Between $100,000 and $300,000 worth of silver, jewels, furs and antique china stolen from area homes by the so-called Silver Gang has been recovered in a predawn raid at the Oxon Hall home of a Bolivian born businessman, Montgomery and Prince George's county police reported yesterday.

The raid and the arrest early Monday morning of 41-year old Edwin C. Loureiro represents a major break through in the 2-year-old investigation of major burglaries in the area, a Montgomery County police spokesman said yesterday.

The discriminating thieves, who have become known as the "Silver Gang," had concentrated their efforts in the wealthiest sections of Fairfax and Montgomery counties, stripping houses of the finest silver, jewels, and china while leaving silverplate and costume jewelry behind.

The group of thieves - as many as 20 to 30 may be involved, police say - are suspecter of operating not only in the metropolitan area, but in other wealthy mid-East Coast suburbs, as far north as Philadelphia and as far south as central Virginia.

Loureiro was charged by Prince George's County police with receiving stolen property. He was released on $180,000 bond.

At his home on Oxon Hill Road yesterday, Loureiro said he bought - for a total of $600 - some boxes of silver and other items from men he believed were thieves, but he said that at the same time as he bought the material he tried to contact District of Columbia police in an effort to see that the goods were returned to their rightful owners.

"This is a frame up," the short, compact Loureira said, standing outside his brick ranch house. He also claimed that much of the material confiscated by police belonged to him and his wife.

Police in Montgomery County and Washington confirmed last night that Loureira had contacted one police officer, but one source in volved with the case said that at no time did Loureira make any offer to turn over to police the boxes full of silver, jewels, antique pistols and china, which Loureira said he had stored in a closed of his home.

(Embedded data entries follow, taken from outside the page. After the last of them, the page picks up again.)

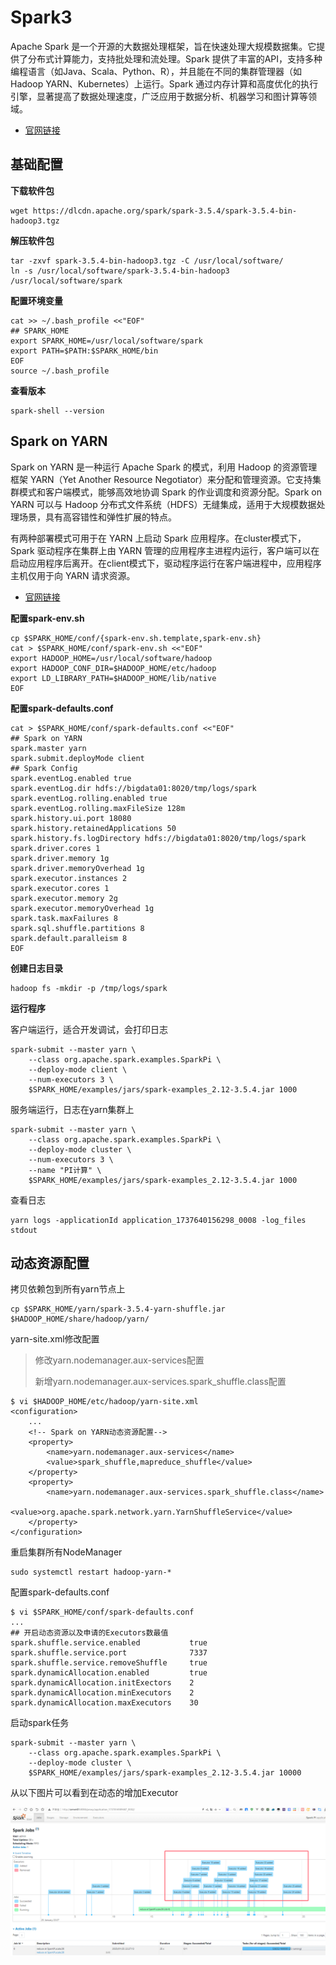 # Spark3

Apache Spark 是一个开源的大数据处理框架，旨在快速处理大规模数据集。它提供了分布式计算能力，支持批处理和流处理。Spark 提供了丰富的API，支持多种编程语言（如Java、Scala、Python、R），并且能在不同的集群管理器（如Hadoop YARN、Kubernetes）上运行。Spark 通过内存计算和高度优化的执行引擎，显著提高了数据处理速度，广泛应用于数据分析、机器学习和图计算等领域。

- [官网链接](https://spark.apache.org/)



## 基础配置

**下载软件包**

```
wget https://dlcdn.apache.org/spark/spark-3.5.4/spark-3.5.4-bin-hadoop3.tgz
```

**解压软件包**

```
tar -zxvf spark-3.5.4-bin-hadoop3.tgz -C /usr/local/software/
ln -s /usr/local/software/spark-3.5.4-bin-hadoop3 /usr/local/software/spark
```

**配置环境变量**

```
cat >> ~/.bash_profile <<"EOF"
## SPARK_HOME
export SPARK_HOME=/usr/local/software/spark
export PATH=$PATH:$SPARK_HOME/bin
EOF
source ~/.bash_profile
```

**查看版本**

```
spark-shell --version
```



## Spark on YARN

Spark on YARN 是一种运行 Apache Spark 的模式，利用 Hadoop 的资源管理框架 YARN（Yet Another Resource Negotiator）来分配和管理资源。它支持集群模式和客户端模式，能够高效地协调 Spark 的作业调度和资源分配。Spark on YARN 可以与 Hadoop 分布式文件系统（HDFS）无缝集成，适用于大规模数据处理场景，具有高容错性和弹性扩展的特点。

有两种部署模式可用于在 YARN 上启动 Spark 应用程序。在cluster模式下，Spark 驱动程序在集群上由 YARN 管理的应用程序主进程内运行，客户端可以在启动应用程序后离开。在client模式下，驱动程序运行在客户端进程中，应用程序主机仅用于向 YARN 请求资源。

- [官网链接](https://spark.apache.org/docs/latest/running-on-yarn.html)

**配置spark-env.sh**

```
cp $SPARK_HOME/conf/{spark-env.sh.template,spark-env.sh}
cat > $SPARK_HOME/conf/spark-env.sh <<"EOF"
export HADOOP_HOME=/usr/local/software/hadoop
export HADOOP_CONF_DIR=$HADOOP_HOME/etc/hadoop
export LD_LIBRARY_PATH=$HADOOP_HOME/lib/native
EOF
```

**配置spark-defaults.conf**

```
cat > $SPARK_HOME/conf/spark-defaults.conf <<"EOF"
## Spark on YARN
spark.master yarn
spark.submit.deployMode client
## Spark Config
spark.eventLog.enabled true
spark.eventLog.dir hdfs://bigdata01:8020/tmp/logs/spark
spark.eventLog.rolling.enabled true
spark.eventLog.rolling.maxFileSize 128m
spark.history.ui.port 18080
spark.history.retainedApplications 50
spark.history.fs.logDirectory hdfs://bigdata01:8020/tmp/logs/spark
spark.driver.cores 1
spark.driver.memory 1g
spark.driver.memoryOverhead 1g
spark.executor.instances 2
spark.executor.cores 1
spark.executor.memory 2g
spark.executor.memoryOverhead 1g
spark.task.maxFailures 8
spark.sql.shuffle.partitions 8
spark.default.paralleism 8
EOF
```

**创建日志目录**

```
hadoop fs -mkdir -p /tmp/logs/spark
```

**运行程序**

客户端运行，适合开发调试，会打印日志

```
spark-submit --master yarn \
    --class org.apache.spark.examples.SparkPi \
    --deploy-mode client \
    --num-executors 3 \
    $SPARK_HOME/examples/jars/spark-examples_2.12-3.5.4.jar 1000
```

服务端运行，日志在yarn集群上

```
spark-submit --master yarn \
    --class org.apache.spark.examples.SparkPi \
    --deploy-mode cluster \
    --num-executors 3 \
    --name "PI计算" \
    $SPARK_HOME/examples/jars/spark-examples_2.12-3.5.4.jar 1000
```

查看日志

```
yarn logs -applicationId application_1737640156298_0008 -log_files stdout
```



## 动态资源配置

拷贝依赖包到所有yarn节点上

```
cp $SPARK_HOME/yarn/spark-3.5.4-yarn-shuffle.jar $HADOOP_HOME/share/hadoop/yarn/
```

yarn-site.xml修改配置

> 修改yarn.nodemanager.aux-services配置
>
> 新增yarn.nodemanager.aux-services.spark_shuffle.class配置

```
$ vi $HADOOP_HOME/etc/hadoop/yarn-site.xml
<configuration>
    ...
    <!-- Spark on YARN动态资源配置-->
    <property>
        <name>yarn.nodemanager.aux-services</name>
        <value>spark_shuffle,mapreduce_shuffle</value>
    </property>
    <property>
        <name>yarn.nodemanager.aux-services.spark_shuffle.class</name>
        <value>org.apache.spark.network.yarn.YarnShuffleService</value>
    </property>
</configuration>
```

重启集群所有NodeManager

```
sudo systemctl restart hadoop-yarn-*
```

配置spark-defaults.conf

```
$ vi $SPARK_HOME/conf/spark-defaults.conf
...
## 开启动态资源以及申请的Executors数最值
spark.shuffle.service.enabled           true
spark.shuffle.service.port              7337
spark.shuffle.service.removeShuffle     true
spark.dynamicAllocation.enabled         true
spark.dynamicAllocation.initExectors    2
spark.dynamicAllocation.minExecutors    2
spark.dynamicAllocation.maxExecutors    30
```

启动spark任务

```
spark-submit --master yarn \
    --class org.apache.spark.examples.SparkPi \
    --deploy-mode cluster \
    $SPARK_HOME/examples/jars/spark-examples_2.12-3.5.4.jar 10000
```

从以下图片可以看到在动态的增加Executor

![image-20250125222801427](./assets/image-20250125222801427.png)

Loureira said last night that the items he had stored in a closet off his office were not worth much. "I come from a place where silver is simply as cheap as filth," he exclaimed. "We don't like it - you have to clean it again and again and again.

Montgomery County police, however, said that the most conservative value of the items recovered from the Loureira home would be $106,099. "The silver has been identified," a county police spokesman said yesterday, adding that Montgomery County police investigators believe much of it is the same silver stolen in 14 separate burglaries of Montgomery County homes.

The breakthrough in the investigation came, the spokesman said, is a result of "information developed from several sources."

According to several sources close to the investigation, the arrest of Loureiro and the confiscation of the valuables were to have remained a secret until numerous other arrests - presumably of the actual burglars - could be made.

However, as word started leaking to several television stations and decided to release the information on the Loureiro raid.

"This may have blown the whole thing," one police source said yesterday.

"We anticipate that further arrest will be made," County police spokesman Cpl. Phillip Caswell said at an impromptu press conference in his office yesterday. Thus far, he added, "We haven't been able to apprehend the other people involved in the burglaries."

Caswell said that he did not know if the valuables recovered from Loureiro's home represented the major portion of what was stolen or only a small fraction of the total haul.The goods are being stored in the Prince George's County police property warehouse in Upper Malboro, he added.

Over the past two years, there have been about 200 area burglaries in which silver was the chief item taken, Caswell said yesterday. While it was not clear whether all 200 crimes could be attributed to the so-called Silver Gang, Caswell said that the method of operation used during the thefts was similar.

Earlier police accounts of the gang's work indicated that the thieves, stake out likely homes, plan escape routes, monitor police radio scanners and operate with their own citizen's band radios.